(Data supplied)

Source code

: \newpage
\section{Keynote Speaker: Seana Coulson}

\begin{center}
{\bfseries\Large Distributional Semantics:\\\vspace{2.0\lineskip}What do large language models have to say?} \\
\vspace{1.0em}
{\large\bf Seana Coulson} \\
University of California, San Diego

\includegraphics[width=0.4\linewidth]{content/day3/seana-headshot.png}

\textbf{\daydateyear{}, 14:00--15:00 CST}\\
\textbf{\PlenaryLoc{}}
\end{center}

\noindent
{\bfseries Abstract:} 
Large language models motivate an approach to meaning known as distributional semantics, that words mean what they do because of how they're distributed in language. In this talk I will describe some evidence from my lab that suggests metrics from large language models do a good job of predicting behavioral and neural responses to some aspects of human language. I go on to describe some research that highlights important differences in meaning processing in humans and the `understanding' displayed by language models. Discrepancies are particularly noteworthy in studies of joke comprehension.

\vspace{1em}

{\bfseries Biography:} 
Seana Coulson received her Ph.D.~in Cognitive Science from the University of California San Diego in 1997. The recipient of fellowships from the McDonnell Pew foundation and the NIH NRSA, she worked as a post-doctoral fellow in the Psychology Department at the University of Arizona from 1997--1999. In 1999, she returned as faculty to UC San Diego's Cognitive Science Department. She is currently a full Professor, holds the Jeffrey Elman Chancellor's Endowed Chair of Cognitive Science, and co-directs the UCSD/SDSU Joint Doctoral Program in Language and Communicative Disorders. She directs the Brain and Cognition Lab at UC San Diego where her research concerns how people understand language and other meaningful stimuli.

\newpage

(End Data supplied)

Your task is to reproduce the full listing exactly.

Source code

: \newpage
\section{Keynote Speaker: Seana Coulson}

\begin{center}
{\bfseries\Large Distributional Semantics:\\\vspace{2.0\lineskip}What do large language models have to say?} \\
\vspace{1.0em}
{\large\bf Seana Coulson} \\
University of California, San Diego

\includegraphics[width=0.4\linewidth]{content/day3/seana-headshot.png}

\textbf{\daydateyear{}, 14:00--15:00 CST}\\
\textbf{\PlenaryLoc{}}
\end{center}

\noindent
{\bfseries Abstract:} 
Large language models motivate an approach to meaning known as distributional semantics, that words mean what they do because of how they're distributed in language. In this talk I will describe some evidence from my lab that suggests metrics from large language models do a good job of predicting behavioral and neural responses to some aspects of human language. I go on to describe some research that highlights important differences in meaning processing in humans and the `understanding' displayed by language models. Discrepancies are particularly noteworthy in studies of joke comprehension.

\vspace{1em}

{\bfseries Biography:} 
Seana Coulson received her Ph.D.~in Cognitive Science from the University of California San Diego in 1997. The recipient of fellowships from the McDonnell Pew foundation and the NIH NRSA, she worked as a post-doctoral fellow in the Psychology Department at the University of Arizona from 1997--1999. In 1999, she returned as faculty to UC San Diego's Cognitive Science Department. She is currently a full Professor, holds the Jeffrey Elman Chancellor's Endowed Chair of Cognitive Science, and co-directs the UCSD/SDSU Joint Doctoral Program in Language and Communicative Disorders. She directs the Brain and Cognition Lab at UC San Diego where her research concerns how people understand language and other meaningful stimuli.

\newpage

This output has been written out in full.